● Data provided:
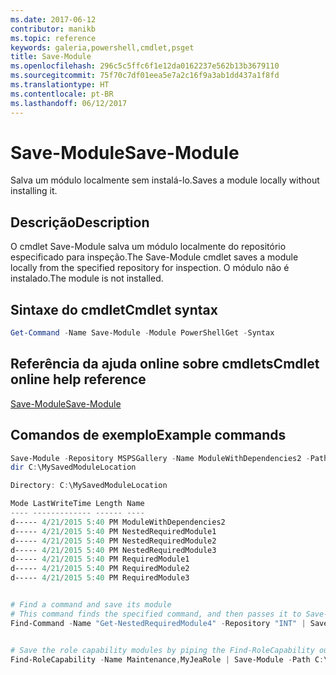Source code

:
 ```yaml
---
ms.date: 2017-06-12
contributor: manikb
ms.topic: reference
keywords: galeria,powershell,cmdlet,psget
title: Save-Module
ms.openlocfilehash: 296c5c5ffc6f1e12da0162237e562b13b3679110
ms.sourcegitcommit: 75f70c7df01eea5e7a2c16f9a3ab1dd437a1f8fd
ms.translationtype: HT
ms.contentlocale: pt-BR
ms.lasthandoff: 06/12/2017
---
```

# <a name="save-module"></a><span data-ttu-id="feb58-103">Save-Module</span><span class="sxs-lookup"><span data-stu-id="feb58-103">Save-Module</span></span>

<span data-ttu-id="feb58-104">Salva um módulo localmente sem instalá-lo.</span><span class="sxs-lookup"><span data-stu-id="feb58-104">Saves a module locally without installing it.</span></span>

## <a name="description"></a><span data-ttu-id="feb58-105">Descrição</span><span class="sxs-lookup"><span data-stu-id="feb58-105">Description</span></span>

<span data-ttu-id="feb58-106">O cmdlet Save-Module salva um módulo localmente do repositório especificado para inspeção.</span><span class="sxs-lookup"><span data-stu-id="feb58-106">The Save-Module cmdlet saves a module locally from the specified repository for inspection.</span></span> <span data-ttu-id="feb58-107">O módulo não é instalado.</span><span class="sxs-lookup"><span data-stu-id="feb58-107">The module is not installed.</span></span>

## <a name="cmdlet-syntax"></a><span data-ttu-id="feb58-108">Sintaxe do cmdlet</span><span class="sxs-lookup"><span data-stu-id="feb58-108">Cmdlet syntax</span></span>
```powershell
Get-Command -Name Save-Module -Module PowerShellGet -Syntax
```

## <a name="cmdlet-online-help-reference"></a><span data-ttu-id="feb58-109">Referência da ajuda online sobre cmdlets</span><span class="sxs-lookup"><span data-stu-id="feb58-109">Cmdlet online help reference</span></span>

[<span data-ttu-id="feb58-110">Save-Module</span><span class="sxs-lookup"><span data-stu-id="feb58-110">Save-Module</span></span>](http://go.microsoft.com/fwlink/?LinkId=531351)

## <a name="example-commands"></a><span data-ttu-id="feb58-111">Comandos de exemplo</span><span class="sxs-lookup"><span data-stu-id="feb58-111">Example commands</span></span>

```powershell
Save-Module -Repository MSPSGallery -Name ModuleWithDependencies2 -Path C:\MySavedModuleLocation
dir C:\MySavedModuleLocation

Directory: C:\MySavedModuleLocation

Mode LastWriteTime Length Name
---- ------------- ------ ----
d----- 4/21/2015 5:40 PM ModuleWithDependencies2
d----- 4/21/2015 5:40 PM NestedRequiredModule1
d----- 4/21/2015 5:40 PM NestedRequiredModule2
d----- 4/21/2015 5:40 PM NestedRequiredModule3
d----- 4/21/2015 5:40 PM RequiredModule1
d----- 4/21/2015 5:40 PM RequiredModule2
d----- 4/21/2015 5:40 PM RequiredModule3


# Find a command and save its module
# This command finds the specified command, and then passes it to Save-Module to save it to the C:\temp folder.
Find-Command -Name "Get-NestedRequiredModule4" -Repository "INT" | Save-Module -Path "C:\temp\" -Verbose


# Save the role capability modules by piping the Find-RoleCapability output to Save-Module cmdlet.
Find-RoleCapability -Name Maintenance,MyJeaRole | Save-Module -Path C:\MyModulesPath

```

● Problem:
For the word "temp", go through the records and show each line that carries it.

● Task solution:
# This command finds the specified command, and then passes it to Save-Module to save it to the C:\temp folder.
Find-Command -Name "Get-NestedRequiredModule4" -Repository "INT" | Save-Module -Path "C:\temp\" -Verbose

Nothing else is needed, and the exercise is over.